In 134-year-old dispute, perhaps the oldest and most controversial disputes ever in Indian history, Ayodhya dispute is likely to get a final solution today as the Supreme Court is going to pronounce its verdict today at 10.30 AM. Though it is a holiday for the Apex Court, the top court is delivering its crucial verdict on the sensational and controversial case which sentiments of two major religions / faith systems are involved. Chief Justice Ranjan Gogoi and other members of the bench are Justices S A Bobde, D Y Chandrachud, Ashok Bhushan and S Abdul Nazeer will be pronouncing the verdict. October 16, 2019, the Apex bench had reserved the judgement after marathon hearing of 40 days.

Uttar Pradesh Chief Secretary Rajendra Kumar Tiwari and DGP Om Prakash Singh are have made full arrangements to maintain law and order. Heavy para-military, special battalion, police and other security personnel have been deployed in large numbers in Ayodhya in order to prevent any untoward incidents. Drone cameras have been hired to thoroughly monitor the situation. Though peace has been descended on Ayodhya as its people are peaceful and ready to accept the Supreme Court's verdict, the government has taken strict measures as some miscreant groups could rise the tempers and provoke the people. Since sentiment and faith of two communities involved, this is considered as one of the most sensitive cases in Indian history.

What Is Ayodhya Land Dispute?

Simply put, it is about 2.77 acre land dispute between the three parties - Ram Lalla, the Sunni Waqf Board, and the Nirmohi Akhara. The demolition of the disputed Ram Janmbhoomi-Babri Masjid structure on December 6, 1992, sparked a huge communal riots in the country making today's judgement most important and crucial in Indian political history.  

Allahabad High Court Judgement

The Supreme Court  verdict is going to be out after 14 appeals have been filed in the Supreme court against the 2010 Allahabad High Court judgment, delivered in four civil suits, that the 2.77-acre land in Ayodhya be partitioned equally among the three parties.

Lower Court

Initially, as many as 5 lawsuits were filed in the lower court. The first one was filed by Gopal Singh Visharad, a devotee of "Ram Lalla", in 1950 to seek enforcement of the right to worship of Hindus at the disputed site.
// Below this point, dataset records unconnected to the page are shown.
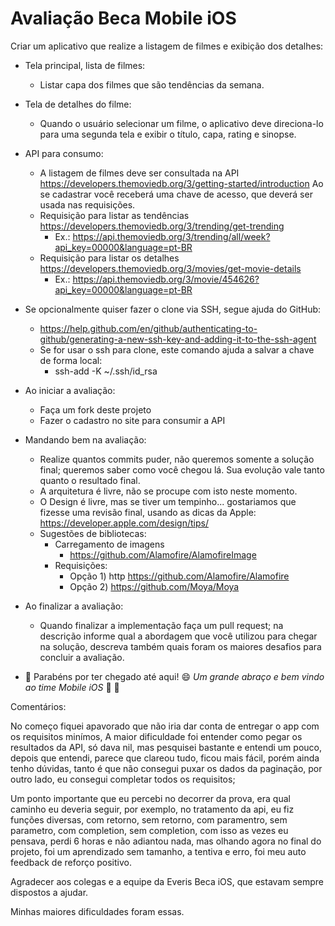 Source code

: # Avaliação Beca Mobile iOS

Criar um aplicativo que realize a listagem de filmes e exibição dos detalhes:
 * Tela principal, lista de filmes:
    - Listar capa dos filmes que são tendências da semana. 
 * Tela de detalhes do filme:  
    - Quando o usuário selecionar um filme, o aplicativo deve direciona-lo para uma segunda tela e exibir o título, capa, rating e sinopse. 

* API para consumo: 
  - A listagem de filmes deve ser consultada na API https://developers.themoviedb.org/3/getting-started/introduction 
    Ao se cadastrar você receberá uma chave de acesso, que deverá ser usada nas requisições. 
  - Requisição para listar as tendências https://developers.themoviedb.org/3/trending/get-trending
    - Ex.: https://api.themoviedb.org/3/trending/all/week?api_key=00000&language=pt-BR
  - Requisição para listar os detalhes https://developers.themoviedb.org/3/movies/get-movie-details
    - Ex.: https://api.themoviedb.org/3/movie/454626?api_key=00000&language=pt-BR
    
* Se opcionalmente quiser fazer o clone via SSH, segue ajuda do GitHub:
  - https://help.github.com/en/github/authenticating-to-github/generating-a-new-ssh-key-and-adding-it-to-the-ssh-agent
  - Se for usar o ssh para clone, este comando ajuda a salvar a chave de forma local: 
    - ssh-add -K ~/.ssh/id_rsa
  
* Ao iniciar a avaliação:
  - Faça um fork deste projeto
  - Fazer o cadastro no site para consumir a API
  
* Mandando bem na avaliação:
  - Realize quantos commits puder, não queremos somente a solução final; queremos saber como você chegou lá. Sua evolução vale tanto quanto o resultado final.
  - A arquitetura é livre, não se procupe com isto neste momento.
  - O Design é livre, mas se tiver um tempinho... gostariamos que fizesse uma revisão final, usando as dicas da Apple:
  https://developer.apple.com/design/tips/
  - Sugestões de bibliotecas:
     - Carregamento de imagens 
       - https://github.com/Alamofire/AlamofireImage
     - Requisições:
       - Opção 1) http https://github.com/Alamofire/Alamofire
       - Opção 2) https://github.com/Moya/Moya

* Ao finalizar a avaliação:
   - Quando finalizar a implementação faça um pull request; na descrição informe qual a abordagem que você utilizou para chegar na solução, descreva também quais foram os maiores desafios para concluir a avaliação.

* :clap: Parabéns por ter chegado até aqui! :smile: _Um grande abraço e bem vindo ao time Mobile iOS_ :iphone: :punch:






Comentários:

No começo fiquei apavorado que não iria dar conta de entregar o app com os requisitos minímos,
A maior dificuldade foi entender como pegar os resultados da API, só dava nil, mas pesquisei bastante e entendi um pouco, depois que entendi, parece que clareou tudo, ficou mais fácil, porém ainda tenho dúvidas, tanto é que não consegui puxar os dados da paginação, por outro lado, eu consegui completar todos os requisitos;

Um ponto importante que eu percebi no decorrer da prova, era qual caminho eu deveria seguir, por exemplo, no tratamento da api, eu fiz funções diversas, com retorno, sem retorno, com paramentro, sem parametro, com completion, sem completion, com isso as vezes eu pensava, perdi 6 horas e não adiantou nada, mas olhando agora no final do projeto, foi um aprendizado sem tamanho, a tentiva e erro, foi meu auto feedback de reforço positivo.

Agradecer aos colegas e a equipe da Everis Beca iOS, que estavam sempre dispostos a ajudar.

Minhas maiores dificuldades foram essas.
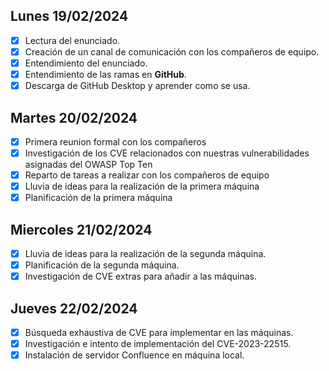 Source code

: ## Lunes 19/02/2024

- [x] Lectura del enunciado.
- [x] Creación de un canal de comunicación con los compañeros de equipo.
- [x] Entendimiento del enunciado.
- [x] Entendimiento de las ramas en **GitHub**.
- [x] Descarga de GitHub Desktop y aprender como se usa.

## Martes 20/02/2024

- [x] Primera reunion formal con los compañeros
- [x] Investigación de los CVE relacionados con nuestras vulnerabilidades asignadas del OWASP Top Ten
- [x] Reparto de tareas a realizar con los compañeros de equipo
- [x] Lluvia de ideas para la realización de la primera máquina
- [x] Planificación de la primera máquina

## Miercoles 21/02/2024

- [x] Lluvia de ideas para la realización de la segunda máquina.
- [x] Planificación de la segunda máquina.
- [x] Investigación de CVE extras para añadir a las máquinas.

## Jueves 22/02/2024

- [x] Búsqueda exhaustiva de CVE para implementar en las máquinas.
- [x] Investigación e intento de implementación del CVE-2023-22515.
- [x] Instalación de servidor Confluence en máquina local.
In the same year, the Paramahansa Ramachandra Das had also filed the lawsuit for continuation of worship and keeping the idols under the central dome of the now-demolished disputed structure. The plea was later withdrawn. Later, the Nirmohi Akahara also moved the trial court in 1959 seeking management and "shebaiti" (devotee) rights over the 2.77 acre disputed land. Then came the lawsuit of the Uttar Pradesh Sunni Central Wakf Board which moved the court in 1961, claiming title right over the disputed property.

The deity, "Ram Lalla Virajman", through next friend and former Allahabad High Court judge Deoki Nandan Agrawal, and the Janmbhoomi (the birthplace) moved the lawsuit in 1989, seeking title right over the entire disputed property on the key ground that the land itself has the character of the deity and of a "Juristic entity".

Later, all the lawsuits were transferred to the Allahabad High Court for adjudication after the demolition of the disputed Ram Janmbhoomi-Babri Masjid structure on December 6, 1992. The apex court had on August 6 commenced day-to-day proceedings in the case as the mediation proceedings initiated to find the amicable resolution had failed.

Mediation Failed

It had taken note of the report of the three-member panel, comprising Justice FMI Kallifulla, spiritual guru and founder of the Art of Living foundation Sri Sri Ravishankar and senior advocate and renowned mediator Sriram Panchu, that mediation proceedings, which went on for about four months, did not result in any final settlement and it had to decide the matter pending before it.